The second I muttered those words,
I was banished;
I was thrown away like a piece of garbage;
I was tortured by their ignorance and their silence;
I was in solitude;
I attempted to bestow upon them the truth of your nature
I went through hell and back
Just to try and prove them wrong
They think you’re all saint-like
They think you’re the best companion,
I mean ‘anyone is lucky to have you’
Is the most used word around here
At least, they believed
I don’t know how you convinced them of that,
I can’t grasp the idea of you being an ‘angel’

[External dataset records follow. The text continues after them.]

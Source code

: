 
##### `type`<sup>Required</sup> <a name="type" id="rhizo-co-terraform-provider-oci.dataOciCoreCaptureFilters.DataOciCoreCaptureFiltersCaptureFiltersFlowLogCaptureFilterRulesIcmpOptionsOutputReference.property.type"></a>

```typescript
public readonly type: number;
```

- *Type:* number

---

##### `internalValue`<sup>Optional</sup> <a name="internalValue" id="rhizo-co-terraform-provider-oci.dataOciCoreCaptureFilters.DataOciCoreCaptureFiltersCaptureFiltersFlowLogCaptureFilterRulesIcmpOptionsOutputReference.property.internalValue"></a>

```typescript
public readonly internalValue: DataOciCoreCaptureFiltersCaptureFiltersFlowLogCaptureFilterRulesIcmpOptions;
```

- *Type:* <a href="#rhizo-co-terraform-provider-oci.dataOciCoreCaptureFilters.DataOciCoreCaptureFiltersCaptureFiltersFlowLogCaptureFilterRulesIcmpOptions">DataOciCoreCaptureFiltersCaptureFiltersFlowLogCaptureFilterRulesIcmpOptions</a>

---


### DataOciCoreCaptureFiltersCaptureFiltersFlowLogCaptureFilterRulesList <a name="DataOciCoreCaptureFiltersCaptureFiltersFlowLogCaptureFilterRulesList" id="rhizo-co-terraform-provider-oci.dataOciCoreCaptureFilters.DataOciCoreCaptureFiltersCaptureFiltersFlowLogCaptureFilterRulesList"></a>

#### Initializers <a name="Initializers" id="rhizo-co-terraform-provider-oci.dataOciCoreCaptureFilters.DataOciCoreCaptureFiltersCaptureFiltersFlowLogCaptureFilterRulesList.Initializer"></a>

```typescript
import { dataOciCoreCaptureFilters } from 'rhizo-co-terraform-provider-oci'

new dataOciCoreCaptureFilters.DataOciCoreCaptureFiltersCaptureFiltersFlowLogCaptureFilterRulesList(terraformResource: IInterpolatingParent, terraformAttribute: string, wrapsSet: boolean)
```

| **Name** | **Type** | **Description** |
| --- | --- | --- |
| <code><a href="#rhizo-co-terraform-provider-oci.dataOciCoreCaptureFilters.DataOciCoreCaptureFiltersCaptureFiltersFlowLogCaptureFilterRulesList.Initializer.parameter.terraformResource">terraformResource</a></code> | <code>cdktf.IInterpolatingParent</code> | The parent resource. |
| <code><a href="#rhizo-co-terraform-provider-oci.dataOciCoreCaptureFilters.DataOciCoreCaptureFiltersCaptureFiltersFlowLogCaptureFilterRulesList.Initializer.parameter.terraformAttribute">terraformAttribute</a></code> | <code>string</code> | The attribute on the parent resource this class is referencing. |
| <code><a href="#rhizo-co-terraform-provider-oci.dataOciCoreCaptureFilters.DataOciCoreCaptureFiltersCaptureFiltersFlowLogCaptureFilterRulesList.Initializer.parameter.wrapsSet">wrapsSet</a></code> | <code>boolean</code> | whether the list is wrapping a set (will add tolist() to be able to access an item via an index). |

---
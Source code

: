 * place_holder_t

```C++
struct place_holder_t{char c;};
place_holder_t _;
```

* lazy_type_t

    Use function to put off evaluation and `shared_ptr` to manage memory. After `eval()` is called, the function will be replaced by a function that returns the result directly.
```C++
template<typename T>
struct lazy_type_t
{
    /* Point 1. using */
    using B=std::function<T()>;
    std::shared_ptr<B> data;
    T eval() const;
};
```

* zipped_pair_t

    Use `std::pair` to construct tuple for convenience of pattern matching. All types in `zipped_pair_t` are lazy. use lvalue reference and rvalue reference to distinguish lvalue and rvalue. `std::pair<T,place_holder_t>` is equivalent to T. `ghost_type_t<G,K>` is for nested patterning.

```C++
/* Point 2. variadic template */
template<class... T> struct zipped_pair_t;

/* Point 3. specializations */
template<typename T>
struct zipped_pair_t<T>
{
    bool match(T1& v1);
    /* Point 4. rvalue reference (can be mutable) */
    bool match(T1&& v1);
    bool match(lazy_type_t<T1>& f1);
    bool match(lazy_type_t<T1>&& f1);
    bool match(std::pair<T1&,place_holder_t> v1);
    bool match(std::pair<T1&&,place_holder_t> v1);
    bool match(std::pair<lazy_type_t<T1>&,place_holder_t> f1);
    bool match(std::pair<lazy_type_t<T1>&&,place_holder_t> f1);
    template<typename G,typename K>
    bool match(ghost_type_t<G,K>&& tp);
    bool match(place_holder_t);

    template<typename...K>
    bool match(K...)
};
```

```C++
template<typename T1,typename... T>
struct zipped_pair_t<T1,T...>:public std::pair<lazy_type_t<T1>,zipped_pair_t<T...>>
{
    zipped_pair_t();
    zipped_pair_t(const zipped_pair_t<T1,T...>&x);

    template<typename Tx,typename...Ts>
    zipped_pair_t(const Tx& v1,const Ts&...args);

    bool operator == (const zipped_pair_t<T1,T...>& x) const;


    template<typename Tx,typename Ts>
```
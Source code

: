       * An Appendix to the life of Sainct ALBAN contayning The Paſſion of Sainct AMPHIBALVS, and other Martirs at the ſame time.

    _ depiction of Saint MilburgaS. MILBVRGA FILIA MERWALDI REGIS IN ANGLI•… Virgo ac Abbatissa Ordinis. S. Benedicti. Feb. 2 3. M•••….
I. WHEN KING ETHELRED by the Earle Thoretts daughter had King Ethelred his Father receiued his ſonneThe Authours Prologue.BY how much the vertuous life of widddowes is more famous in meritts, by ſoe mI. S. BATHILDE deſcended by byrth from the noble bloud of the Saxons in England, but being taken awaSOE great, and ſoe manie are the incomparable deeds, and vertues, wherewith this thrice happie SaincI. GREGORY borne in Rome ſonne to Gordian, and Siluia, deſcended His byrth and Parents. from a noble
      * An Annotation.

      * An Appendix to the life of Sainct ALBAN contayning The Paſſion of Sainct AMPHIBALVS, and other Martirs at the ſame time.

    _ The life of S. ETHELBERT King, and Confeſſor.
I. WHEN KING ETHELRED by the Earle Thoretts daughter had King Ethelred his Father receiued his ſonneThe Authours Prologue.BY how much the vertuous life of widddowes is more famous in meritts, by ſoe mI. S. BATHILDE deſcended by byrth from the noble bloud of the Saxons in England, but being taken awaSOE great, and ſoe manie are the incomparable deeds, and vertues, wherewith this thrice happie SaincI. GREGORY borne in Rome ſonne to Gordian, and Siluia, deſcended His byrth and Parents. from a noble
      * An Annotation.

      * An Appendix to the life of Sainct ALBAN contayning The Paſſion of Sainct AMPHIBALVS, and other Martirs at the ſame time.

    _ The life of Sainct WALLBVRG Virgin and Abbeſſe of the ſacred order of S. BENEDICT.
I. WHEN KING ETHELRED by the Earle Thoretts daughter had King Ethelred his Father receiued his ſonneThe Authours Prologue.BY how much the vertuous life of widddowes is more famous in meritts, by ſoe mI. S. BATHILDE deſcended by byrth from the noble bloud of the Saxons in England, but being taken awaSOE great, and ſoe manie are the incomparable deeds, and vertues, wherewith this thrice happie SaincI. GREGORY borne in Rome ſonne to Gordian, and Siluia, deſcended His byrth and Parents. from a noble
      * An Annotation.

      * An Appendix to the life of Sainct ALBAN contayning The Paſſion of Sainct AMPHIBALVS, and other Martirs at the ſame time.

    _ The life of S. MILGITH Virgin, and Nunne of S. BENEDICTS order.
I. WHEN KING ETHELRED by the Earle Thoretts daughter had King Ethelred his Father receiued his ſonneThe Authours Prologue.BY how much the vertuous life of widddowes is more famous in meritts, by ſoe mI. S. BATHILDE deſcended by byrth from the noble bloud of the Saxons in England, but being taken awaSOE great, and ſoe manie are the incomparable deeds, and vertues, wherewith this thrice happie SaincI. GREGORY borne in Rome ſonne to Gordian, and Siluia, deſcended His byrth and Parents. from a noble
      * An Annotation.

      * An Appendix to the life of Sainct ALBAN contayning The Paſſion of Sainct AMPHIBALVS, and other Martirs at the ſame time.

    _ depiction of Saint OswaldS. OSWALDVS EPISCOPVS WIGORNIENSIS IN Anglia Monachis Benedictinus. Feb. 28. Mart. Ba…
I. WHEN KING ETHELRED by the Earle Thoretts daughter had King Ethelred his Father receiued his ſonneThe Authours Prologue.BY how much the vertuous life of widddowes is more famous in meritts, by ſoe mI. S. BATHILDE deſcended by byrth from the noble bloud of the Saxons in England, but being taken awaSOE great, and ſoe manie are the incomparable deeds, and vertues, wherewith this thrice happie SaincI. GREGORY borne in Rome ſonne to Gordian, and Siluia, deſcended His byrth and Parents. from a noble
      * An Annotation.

You were more of the ‘devil’ to me
Maybe you hypnotized them to buy your act
And I was the one who can look past your charade,
Or you might actually be dealing with them the same way as you do me
And they’re exceptionally similar to you that they don’t think it’s weird
It’s uncomfortable to be unable to crack your codes
The feeling I get when I try my hardest
To gather all the scattered seeds you disbanded
Is exhilarating.
It’s full of potential;
It’s exciting;
It’s marvelous.
I feel as alive as possible,
I feel like I have a purpose,
I feel all right.
But I just can’t seem to find the roots that’ll make them upright,
Then I feel devastated,
I feel incapable of doing something,
I feel useless.
Then again, what am I good for?
I can barely harvest my domestic rights
Then comes the feeling of hatred,
Bitterness, loathing, hostility
They all come at once,
Some are directed towards you,
But most are conducted to me,
To my failures,
To my griefs,
To my weaknesses,
To my slip-ups.
I hope with all of my might that you burn in hell for what you’ve done to me,
And I will be able to re-assemble myself again, I believe.
Because the once-thought fairytale of ‘whatever it was between us’ was only a spectrum of my demise,
It was my own hell hole that I vow not to repeat
A glass cannot be glued again if it is broken,
So they say.
And I sure as hell am glad that I’m quite a piece of artwork that is not made of glass,
I was never the believer of them anyway.”